1. KYLE LOWRY, Toronto
I have to start out this one by establishing some bias. I love Kyle Lowry. He has that do-it-all flair that I think every single team needs somewhere along their roster. His passing is underrated, as is his rebounding, and he understands he needs to do more than just score to get his team to win. He averaged 14 points and a shade under seven assists last year, while he grabbed about five rebounds and close to two steals a game. He’s also just as effective in the pick-and-roll as Jeremy Lin, who would cause an overload of all Canadian internet if he – instead of Lowry – were traded to the Raptors. So it might be confusing why I have him on this list.

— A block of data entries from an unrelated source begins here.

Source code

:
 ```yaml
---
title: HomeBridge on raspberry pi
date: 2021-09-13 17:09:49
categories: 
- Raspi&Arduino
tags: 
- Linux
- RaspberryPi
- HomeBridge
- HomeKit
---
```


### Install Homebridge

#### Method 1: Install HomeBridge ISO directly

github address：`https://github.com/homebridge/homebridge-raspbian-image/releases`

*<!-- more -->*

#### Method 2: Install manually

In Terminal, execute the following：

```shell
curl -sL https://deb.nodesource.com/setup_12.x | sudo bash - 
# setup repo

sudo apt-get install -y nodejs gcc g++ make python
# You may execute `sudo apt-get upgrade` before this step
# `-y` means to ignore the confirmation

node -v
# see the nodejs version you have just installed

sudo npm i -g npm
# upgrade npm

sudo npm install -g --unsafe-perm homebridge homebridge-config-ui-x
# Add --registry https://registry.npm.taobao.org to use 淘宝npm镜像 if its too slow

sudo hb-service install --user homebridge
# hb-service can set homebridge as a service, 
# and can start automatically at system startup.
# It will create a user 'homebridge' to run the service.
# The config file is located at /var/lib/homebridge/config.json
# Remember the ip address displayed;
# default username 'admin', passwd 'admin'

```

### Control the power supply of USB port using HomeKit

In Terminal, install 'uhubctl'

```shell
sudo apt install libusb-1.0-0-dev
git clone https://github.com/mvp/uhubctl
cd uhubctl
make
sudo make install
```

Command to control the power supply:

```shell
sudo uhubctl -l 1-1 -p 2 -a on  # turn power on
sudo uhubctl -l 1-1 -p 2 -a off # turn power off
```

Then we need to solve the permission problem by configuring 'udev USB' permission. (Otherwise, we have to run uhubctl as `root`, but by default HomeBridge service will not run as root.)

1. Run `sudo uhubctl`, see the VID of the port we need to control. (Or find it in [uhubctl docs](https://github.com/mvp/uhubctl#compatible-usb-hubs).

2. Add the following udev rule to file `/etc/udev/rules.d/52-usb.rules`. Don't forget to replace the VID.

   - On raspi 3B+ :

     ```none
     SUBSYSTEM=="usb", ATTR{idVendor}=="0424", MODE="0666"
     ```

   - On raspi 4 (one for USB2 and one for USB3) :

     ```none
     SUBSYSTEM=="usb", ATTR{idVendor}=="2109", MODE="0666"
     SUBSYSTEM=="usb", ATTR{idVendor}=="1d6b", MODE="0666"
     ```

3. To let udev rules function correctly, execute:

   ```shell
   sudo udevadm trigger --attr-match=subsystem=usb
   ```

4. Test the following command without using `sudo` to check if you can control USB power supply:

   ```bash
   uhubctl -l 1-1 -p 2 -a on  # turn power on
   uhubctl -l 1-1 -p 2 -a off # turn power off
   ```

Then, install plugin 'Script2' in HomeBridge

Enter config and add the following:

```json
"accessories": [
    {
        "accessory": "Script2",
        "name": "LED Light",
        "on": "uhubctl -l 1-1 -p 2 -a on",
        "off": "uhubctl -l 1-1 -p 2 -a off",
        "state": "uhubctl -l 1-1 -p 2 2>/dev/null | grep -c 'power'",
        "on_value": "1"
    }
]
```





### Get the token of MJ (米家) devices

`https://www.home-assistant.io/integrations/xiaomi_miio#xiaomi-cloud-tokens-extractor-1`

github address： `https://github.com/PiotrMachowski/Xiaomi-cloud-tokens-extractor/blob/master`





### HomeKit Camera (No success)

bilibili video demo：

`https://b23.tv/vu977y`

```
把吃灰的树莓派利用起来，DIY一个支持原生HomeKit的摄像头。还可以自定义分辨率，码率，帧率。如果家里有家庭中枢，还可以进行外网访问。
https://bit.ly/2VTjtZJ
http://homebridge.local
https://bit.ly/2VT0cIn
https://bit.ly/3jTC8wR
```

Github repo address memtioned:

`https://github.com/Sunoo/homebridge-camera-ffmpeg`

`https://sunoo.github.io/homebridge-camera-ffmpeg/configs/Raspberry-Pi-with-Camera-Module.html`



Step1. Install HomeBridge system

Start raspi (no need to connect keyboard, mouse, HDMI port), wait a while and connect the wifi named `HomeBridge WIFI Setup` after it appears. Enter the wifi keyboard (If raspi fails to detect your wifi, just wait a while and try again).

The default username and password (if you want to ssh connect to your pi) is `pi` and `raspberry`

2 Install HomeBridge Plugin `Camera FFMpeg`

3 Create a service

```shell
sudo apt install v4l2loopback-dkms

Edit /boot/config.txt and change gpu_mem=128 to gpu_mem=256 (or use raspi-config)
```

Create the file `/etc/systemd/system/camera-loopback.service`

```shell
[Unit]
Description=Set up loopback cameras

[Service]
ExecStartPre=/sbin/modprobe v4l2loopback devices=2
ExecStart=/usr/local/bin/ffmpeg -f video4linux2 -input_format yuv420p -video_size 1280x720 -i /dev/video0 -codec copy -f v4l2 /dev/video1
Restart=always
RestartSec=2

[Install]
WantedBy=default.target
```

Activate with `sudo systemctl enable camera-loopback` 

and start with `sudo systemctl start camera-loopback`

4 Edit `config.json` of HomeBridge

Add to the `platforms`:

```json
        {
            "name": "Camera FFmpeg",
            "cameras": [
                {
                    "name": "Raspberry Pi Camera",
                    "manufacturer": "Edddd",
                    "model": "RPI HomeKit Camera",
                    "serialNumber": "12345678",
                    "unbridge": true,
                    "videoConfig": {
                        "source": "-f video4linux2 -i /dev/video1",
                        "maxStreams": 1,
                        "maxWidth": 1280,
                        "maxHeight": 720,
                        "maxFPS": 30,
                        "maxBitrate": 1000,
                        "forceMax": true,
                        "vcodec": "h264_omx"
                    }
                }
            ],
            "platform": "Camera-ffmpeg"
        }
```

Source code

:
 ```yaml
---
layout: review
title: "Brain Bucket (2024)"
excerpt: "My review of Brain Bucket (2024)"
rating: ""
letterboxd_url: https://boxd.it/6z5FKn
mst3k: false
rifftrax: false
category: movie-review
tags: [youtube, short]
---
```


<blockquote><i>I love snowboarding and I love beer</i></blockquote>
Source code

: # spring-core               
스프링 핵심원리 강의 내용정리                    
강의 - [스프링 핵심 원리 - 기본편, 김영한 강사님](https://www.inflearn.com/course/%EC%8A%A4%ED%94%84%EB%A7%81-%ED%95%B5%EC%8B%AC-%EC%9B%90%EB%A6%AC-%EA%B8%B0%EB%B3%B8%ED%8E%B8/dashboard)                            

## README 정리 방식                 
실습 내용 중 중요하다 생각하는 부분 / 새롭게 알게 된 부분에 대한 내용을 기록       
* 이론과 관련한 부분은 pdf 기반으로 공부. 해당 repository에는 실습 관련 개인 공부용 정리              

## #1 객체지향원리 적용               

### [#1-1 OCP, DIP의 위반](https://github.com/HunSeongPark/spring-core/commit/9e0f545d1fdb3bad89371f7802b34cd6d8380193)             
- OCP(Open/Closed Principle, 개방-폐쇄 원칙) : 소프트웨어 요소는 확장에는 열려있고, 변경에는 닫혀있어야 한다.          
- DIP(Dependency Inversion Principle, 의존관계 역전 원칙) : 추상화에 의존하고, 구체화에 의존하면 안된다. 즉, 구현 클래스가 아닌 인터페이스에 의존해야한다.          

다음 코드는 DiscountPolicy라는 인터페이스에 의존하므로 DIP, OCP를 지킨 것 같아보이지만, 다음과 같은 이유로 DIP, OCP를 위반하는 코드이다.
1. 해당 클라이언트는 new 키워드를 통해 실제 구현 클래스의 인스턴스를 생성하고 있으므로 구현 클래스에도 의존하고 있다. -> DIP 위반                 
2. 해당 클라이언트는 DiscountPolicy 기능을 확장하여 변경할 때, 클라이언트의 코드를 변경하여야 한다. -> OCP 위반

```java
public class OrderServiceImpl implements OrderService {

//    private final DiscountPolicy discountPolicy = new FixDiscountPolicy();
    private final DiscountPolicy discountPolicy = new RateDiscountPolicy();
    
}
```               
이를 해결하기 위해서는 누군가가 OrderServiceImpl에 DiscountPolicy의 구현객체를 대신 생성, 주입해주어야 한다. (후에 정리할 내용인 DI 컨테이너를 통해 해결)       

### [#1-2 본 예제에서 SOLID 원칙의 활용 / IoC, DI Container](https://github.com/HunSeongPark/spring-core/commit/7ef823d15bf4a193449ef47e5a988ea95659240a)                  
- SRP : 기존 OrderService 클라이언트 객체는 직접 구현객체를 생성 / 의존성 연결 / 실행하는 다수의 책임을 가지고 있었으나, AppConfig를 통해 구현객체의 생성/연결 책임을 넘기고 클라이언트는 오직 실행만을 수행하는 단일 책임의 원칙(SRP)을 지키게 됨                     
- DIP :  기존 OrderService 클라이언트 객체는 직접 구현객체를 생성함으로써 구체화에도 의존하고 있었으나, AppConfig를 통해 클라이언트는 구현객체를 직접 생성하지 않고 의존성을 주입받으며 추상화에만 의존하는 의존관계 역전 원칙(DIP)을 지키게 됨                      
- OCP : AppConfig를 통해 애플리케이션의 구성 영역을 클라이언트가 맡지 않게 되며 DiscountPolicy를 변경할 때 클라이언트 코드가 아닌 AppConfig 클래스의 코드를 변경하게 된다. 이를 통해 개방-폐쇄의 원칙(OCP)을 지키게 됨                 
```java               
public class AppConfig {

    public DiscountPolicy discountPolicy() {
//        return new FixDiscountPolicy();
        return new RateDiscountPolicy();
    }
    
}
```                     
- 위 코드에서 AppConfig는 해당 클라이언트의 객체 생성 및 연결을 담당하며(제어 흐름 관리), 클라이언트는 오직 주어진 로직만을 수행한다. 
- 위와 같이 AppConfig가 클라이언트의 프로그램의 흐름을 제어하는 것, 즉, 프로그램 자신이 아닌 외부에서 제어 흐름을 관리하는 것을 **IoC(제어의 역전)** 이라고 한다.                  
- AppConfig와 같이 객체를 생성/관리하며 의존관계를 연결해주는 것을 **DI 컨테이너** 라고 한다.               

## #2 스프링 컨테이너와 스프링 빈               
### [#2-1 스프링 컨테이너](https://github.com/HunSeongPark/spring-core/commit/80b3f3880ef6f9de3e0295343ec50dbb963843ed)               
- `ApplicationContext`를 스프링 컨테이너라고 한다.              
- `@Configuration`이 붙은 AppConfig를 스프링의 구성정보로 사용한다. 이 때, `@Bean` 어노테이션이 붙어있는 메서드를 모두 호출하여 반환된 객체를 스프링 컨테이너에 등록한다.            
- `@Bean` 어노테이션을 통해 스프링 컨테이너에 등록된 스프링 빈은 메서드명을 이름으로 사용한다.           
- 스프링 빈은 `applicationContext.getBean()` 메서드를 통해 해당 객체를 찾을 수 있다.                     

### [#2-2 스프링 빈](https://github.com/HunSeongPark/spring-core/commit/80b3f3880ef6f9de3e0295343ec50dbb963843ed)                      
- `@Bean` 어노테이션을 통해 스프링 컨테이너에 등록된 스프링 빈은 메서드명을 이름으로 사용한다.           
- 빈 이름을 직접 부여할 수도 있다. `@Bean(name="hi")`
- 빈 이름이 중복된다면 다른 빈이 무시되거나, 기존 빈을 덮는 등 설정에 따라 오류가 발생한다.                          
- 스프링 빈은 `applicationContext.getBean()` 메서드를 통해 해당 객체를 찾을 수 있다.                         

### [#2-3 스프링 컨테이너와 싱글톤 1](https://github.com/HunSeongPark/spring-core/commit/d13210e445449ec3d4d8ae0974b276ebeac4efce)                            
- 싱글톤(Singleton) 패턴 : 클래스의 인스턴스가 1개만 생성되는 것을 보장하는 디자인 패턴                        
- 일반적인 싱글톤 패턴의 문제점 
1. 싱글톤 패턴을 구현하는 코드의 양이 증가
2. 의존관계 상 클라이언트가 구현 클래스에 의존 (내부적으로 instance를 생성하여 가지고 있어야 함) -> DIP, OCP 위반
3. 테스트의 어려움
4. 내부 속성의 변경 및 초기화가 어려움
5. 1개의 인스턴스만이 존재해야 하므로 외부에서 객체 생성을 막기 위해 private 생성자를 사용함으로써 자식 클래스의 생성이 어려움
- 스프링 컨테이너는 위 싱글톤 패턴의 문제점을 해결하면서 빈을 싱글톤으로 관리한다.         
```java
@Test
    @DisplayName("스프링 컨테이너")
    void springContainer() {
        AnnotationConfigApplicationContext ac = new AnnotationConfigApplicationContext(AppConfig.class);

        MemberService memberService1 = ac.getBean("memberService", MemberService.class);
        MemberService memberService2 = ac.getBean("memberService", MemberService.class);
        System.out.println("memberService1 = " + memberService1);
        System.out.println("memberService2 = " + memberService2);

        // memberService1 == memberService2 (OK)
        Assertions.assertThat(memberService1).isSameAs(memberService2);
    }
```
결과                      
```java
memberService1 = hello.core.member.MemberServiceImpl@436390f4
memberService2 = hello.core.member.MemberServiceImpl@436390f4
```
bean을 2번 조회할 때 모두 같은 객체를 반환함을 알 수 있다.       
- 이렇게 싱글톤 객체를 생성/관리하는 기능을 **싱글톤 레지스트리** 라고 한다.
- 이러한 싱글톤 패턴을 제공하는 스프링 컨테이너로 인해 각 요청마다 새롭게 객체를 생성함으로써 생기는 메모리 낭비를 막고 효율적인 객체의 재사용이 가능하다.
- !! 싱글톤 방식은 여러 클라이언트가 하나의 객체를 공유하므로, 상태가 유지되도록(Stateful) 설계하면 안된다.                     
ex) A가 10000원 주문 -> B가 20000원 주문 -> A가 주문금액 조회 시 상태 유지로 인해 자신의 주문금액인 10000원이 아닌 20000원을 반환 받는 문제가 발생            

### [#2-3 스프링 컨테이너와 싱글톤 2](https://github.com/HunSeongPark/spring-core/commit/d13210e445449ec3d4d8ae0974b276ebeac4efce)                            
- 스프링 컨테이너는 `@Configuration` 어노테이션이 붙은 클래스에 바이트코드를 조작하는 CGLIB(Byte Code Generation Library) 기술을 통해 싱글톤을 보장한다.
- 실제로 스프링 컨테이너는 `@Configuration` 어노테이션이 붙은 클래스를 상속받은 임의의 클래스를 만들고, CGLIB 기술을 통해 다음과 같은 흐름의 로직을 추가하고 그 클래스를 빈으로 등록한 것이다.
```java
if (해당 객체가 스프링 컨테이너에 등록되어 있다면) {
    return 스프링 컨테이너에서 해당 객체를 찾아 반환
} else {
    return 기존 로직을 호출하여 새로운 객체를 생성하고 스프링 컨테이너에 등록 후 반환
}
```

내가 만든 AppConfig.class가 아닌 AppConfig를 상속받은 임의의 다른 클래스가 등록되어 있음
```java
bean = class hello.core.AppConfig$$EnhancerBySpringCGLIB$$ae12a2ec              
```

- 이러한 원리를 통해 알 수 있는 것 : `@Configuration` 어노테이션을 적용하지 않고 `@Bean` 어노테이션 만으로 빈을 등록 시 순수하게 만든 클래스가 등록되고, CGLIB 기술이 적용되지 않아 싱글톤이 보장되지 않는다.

DeMar DeRozan, Landry Fields, Andrea Bargnani, Jonas Valanciunas. Or, as they will come to be known, the dunk contest guy, the one dude who was really good at Hoop Summit, a guy, and Andrea Bargnani. These are the people Lowry has to work with, to mold and win with. While all of these players certainly have usable aspects, they don’t really produce on their own. They need someone to run the show and really flesh out their individual talents in order to be more than just a perennial lottery team.
To be honest, they needed Steve Nash… or at least someone similar to him. And even though I love Lowry, he’s not Nash. Jose Calderon, Lowry’s backup, is more Nash in his passing ability. But Calderon never turned the parts of this team into something fluid, so I see no reason why Lowry could accomplish what Calderon failed to do. Because while Lowry is an exceptional player, he’s just too well-rounded for this team (hear me out). He’s a plug-and-play kind of guy who will bring a whole lot to the table that could make any team better. But his reality is that he’s joining a team with definitive talents, but lacking a clear leader who can put the pieces together. He won’t be the Raptors’ savior, and is at risk of getting lost in the jumble of their roster.
Lowry’s situation will turn him from a player once praised for his ability to do it all with occasional flashes of brilliance into an overlooked player, and it’s a tremendous shame.
Which key new additions will struggle in their new homes?